Im Info zu „Aufrecht“ ist etwas von „politischem Unmut“ und „unbeugsamer Hoffnung“ zu lesen. Treiben euch die noch immer um oder macht sich Resignation breit auf diesem merkwürdigen Planeten?

Tom:
Unmut immer wieder. Resignation nie, weil unsere Erwartungshaltung in Bezug auf das politische und gesellschaftliche Bewusstsein in diesem Land gleich Null ist. Was wir sehen, ist eine große Mehrheit, die rechtskonservativ und/oder rechtsextrem bis klar neonazistisch eingestellt ist. Da muss man realistisch sein. Dass sich diese Einstellung immer wieder auf die Wahlergebnisse auswirkt, liegt auf der Hand. Diese Welt und diese Menschenbilder sind in Österreich historisch gewachsen und politisch wie auch medial, mit wenigen Ausnahmen, durchaus gefördert. Die Sehnsucht nach dem starken Mann, der endlich aufräumt und bestimmt, wo es lang gehen soll, ist ja leider kein rein österreichisches Phänomen, aber die gehätschelte Kaiserromantik und die unsägliche „Unterm Führer woa net olles schlecht“-Scheiße ist dann doch vor allem auf hiesigem Mist gewachsen.
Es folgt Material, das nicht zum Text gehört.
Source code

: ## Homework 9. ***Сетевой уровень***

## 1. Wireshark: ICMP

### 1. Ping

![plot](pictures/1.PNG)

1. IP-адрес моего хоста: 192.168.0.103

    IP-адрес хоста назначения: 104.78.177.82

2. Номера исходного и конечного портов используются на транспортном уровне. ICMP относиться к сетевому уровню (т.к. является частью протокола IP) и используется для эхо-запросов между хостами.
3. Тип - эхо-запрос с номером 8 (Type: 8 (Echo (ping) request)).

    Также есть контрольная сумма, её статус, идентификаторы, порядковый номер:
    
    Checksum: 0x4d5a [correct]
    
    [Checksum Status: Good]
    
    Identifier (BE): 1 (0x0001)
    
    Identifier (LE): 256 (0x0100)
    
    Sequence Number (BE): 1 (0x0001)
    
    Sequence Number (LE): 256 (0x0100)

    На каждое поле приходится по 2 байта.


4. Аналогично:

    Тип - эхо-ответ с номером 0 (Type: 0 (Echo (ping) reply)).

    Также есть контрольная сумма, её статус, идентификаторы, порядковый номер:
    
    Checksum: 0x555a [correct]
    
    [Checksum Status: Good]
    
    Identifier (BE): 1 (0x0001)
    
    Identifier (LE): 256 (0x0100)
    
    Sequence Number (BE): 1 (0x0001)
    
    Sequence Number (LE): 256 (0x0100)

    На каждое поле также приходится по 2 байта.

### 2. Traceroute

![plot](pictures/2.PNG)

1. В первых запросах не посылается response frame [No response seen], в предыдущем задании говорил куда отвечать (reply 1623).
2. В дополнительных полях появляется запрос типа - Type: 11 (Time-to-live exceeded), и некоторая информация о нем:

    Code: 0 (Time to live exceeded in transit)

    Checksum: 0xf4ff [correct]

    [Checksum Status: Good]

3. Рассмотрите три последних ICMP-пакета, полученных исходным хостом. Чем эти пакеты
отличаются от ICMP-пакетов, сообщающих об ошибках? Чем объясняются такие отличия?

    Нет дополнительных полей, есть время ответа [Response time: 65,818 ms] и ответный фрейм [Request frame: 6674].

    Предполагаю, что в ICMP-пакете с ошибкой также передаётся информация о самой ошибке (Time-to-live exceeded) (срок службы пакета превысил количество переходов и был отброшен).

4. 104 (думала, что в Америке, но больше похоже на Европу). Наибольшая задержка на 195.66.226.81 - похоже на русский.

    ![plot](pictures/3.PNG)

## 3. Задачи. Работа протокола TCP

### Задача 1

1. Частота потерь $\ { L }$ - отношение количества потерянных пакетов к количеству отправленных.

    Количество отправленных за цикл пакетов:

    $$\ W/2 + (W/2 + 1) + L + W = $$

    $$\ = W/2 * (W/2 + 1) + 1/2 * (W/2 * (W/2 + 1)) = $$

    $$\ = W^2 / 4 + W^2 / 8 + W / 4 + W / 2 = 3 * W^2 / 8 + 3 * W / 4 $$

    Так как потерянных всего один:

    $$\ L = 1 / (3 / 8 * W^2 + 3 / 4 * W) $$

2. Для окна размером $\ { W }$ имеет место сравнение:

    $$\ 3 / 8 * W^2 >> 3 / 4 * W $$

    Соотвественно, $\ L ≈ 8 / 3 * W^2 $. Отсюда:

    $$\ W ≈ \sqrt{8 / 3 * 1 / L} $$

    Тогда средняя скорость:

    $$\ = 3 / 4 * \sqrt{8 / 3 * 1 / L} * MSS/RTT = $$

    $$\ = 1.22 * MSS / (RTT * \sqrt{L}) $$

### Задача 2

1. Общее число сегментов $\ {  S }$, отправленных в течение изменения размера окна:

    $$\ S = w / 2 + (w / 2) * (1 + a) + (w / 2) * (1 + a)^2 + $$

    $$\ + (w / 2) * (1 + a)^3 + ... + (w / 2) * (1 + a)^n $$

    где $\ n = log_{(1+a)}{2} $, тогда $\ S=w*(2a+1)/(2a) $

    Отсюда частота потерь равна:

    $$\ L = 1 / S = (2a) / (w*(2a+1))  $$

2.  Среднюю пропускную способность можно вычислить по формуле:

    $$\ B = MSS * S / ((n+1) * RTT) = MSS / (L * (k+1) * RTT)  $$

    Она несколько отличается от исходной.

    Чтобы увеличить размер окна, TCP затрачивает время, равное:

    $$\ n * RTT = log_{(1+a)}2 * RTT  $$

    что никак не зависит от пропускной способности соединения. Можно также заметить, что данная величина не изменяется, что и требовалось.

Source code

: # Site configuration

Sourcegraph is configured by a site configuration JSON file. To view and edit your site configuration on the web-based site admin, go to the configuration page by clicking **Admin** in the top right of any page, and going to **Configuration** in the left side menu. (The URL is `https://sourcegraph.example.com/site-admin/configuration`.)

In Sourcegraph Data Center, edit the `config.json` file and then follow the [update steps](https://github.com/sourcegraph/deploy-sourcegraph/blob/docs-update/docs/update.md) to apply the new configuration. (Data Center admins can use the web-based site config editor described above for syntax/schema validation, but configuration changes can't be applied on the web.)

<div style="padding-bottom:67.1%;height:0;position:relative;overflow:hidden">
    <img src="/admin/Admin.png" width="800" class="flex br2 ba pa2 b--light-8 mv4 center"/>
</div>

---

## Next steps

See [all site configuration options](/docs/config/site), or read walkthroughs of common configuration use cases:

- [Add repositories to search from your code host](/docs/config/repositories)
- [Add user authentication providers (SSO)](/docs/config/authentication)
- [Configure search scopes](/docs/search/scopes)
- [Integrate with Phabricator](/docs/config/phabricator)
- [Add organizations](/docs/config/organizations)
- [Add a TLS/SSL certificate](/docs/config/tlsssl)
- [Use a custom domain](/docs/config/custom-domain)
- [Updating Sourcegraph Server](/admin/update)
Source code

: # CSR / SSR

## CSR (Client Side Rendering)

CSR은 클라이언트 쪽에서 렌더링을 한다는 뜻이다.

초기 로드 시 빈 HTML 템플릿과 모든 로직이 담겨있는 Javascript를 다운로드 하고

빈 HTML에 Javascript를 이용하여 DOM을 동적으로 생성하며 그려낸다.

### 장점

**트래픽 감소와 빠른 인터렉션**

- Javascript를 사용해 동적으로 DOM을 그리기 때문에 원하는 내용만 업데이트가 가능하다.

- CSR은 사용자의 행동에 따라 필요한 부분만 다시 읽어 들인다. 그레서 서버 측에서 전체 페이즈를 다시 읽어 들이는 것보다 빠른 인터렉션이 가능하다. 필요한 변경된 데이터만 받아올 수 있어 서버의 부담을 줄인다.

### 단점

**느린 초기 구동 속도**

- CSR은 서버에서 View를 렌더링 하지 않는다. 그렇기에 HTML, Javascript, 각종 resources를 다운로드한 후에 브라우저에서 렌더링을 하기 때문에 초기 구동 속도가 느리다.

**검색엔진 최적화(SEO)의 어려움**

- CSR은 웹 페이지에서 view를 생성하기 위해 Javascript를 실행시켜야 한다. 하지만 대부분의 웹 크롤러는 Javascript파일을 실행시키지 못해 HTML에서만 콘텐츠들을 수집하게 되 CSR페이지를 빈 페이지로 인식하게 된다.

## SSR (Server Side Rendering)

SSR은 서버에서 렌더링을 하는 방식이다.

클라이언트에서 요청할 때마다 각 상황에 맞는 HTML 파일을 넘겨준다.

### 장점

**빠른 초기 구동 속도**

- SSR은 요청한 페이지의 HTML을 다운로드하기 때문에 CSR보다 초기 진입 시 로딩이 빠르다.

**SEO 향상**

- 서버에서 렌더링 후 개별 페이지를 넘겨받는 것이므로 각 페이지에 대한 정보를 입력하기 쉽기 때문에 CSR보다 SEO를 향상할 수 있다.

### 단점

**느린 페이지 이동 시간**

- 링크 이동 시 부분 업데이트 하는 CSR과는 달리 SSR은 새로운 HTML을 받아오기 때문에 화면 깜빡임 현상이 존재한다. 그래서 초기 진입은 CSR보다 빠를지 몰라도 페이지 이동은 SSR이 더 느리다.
Die unbeugsame Hoffnung bezieht sich in allererster Linie auf die vielen anderen, die es ja auch noch gibt. Was sich dann in vielfältigen Widerstands- und Aufklärungsinitiativen, sei es politisch aktivistisch und/oder künstlerisch kreativ, bis hin zum zivilgesellschaftlichen Spektrum links der Mitte manifestiert. Auf jeden Fall ist die Wiederaufnahme unseres musikalischen Schaffens, das sich stets als links oder anarchistisch inspiriert verstand, zu einem absolut stimmigen Zeitpunkt geschehen. Nämlich als sich die neoliberalen, großbürgerlichen Finanz-Faschisten mit den geistigen Vertretern des dumpf braunen Kellernazi-Sumpfes ins gemeinsame Regierungsbett legten. Das gemeinsame ideologische Bett, mit erzkatholischem Bettbezug verhübscht, wurde ja eh nie verlassen. Somit war die Band auch wieder zu unserem Megafon geworden und dient als inspirierendes Mittel der eigenen Psychohygiene.